# EXERCISE
Some of the lines below need repeating. Reproduce exactly those between the lines holding "34–49 |34–50 |33–55 |30–58 |" and "### Prawo i Sprawiedliwość", inclusive.
———
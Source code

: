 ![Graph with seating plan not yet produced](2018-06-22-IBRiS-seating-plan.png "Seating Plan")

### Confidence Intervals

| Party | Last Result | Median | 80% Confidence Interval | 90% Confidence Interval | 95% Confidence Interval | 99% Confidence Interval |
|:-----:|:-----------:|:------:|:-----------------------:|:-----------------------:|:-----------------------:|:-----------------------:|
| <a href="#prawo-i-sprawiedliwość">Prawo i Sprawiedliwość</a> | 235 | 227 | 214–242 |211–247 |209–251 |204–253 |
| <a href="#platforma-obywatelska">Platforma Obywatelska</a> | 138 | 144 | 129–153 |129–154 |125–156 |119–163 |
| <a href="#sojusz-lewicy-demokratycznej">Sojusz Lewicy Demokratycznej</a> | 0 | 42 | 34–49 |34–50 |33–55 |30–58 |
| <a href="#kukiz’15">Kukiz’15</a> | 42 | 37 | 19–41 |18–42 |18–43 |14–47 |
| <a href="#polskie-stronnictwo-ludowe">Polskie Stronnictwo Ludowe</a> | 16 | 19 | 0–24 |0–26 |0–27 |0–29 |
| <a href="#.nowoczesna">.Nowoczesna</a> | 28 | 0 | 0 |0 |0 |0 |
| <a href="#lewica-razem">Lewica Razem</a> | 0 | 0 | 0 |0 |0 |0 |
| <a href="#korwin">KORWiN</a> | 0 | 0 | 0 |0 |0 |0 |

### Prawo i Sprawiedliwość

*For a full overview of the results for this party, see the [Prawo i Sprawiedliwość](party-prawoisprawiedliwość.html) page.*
———
# RESULT
| <a href="#sojusz-lewicy-demokratycznej">Sojusz Lewicy Demokratycznej</a> | 0 | 42 | 34–49 |34–50 |33–55 |30–58 |
| <a href="#kukiz’15">Kukiz’15</a> | 42 | 37 | 19–41 |18–42 |18–43 |14–47 |
| <a href="#polskie-stronnictwo-ludowe">Polskie Stronnictwo Ludowe</a> | 16 | 19 | 0–24 |0–26 |0–27 |0–29 |
| <a href="#.nowoczesna">.Nowoczesna</a> | 28 | 0 | 0 |0 |0 |0 |
| <a href="#lewica-razem">Lewica Razem</a> | 0 | 0 | 0 |0 |0 |0 |
| <a href="#korwin">KORWiN</a> | 0 | 0 | 0 |0 |0 |0 |

### Prawo i Sprawiedliwość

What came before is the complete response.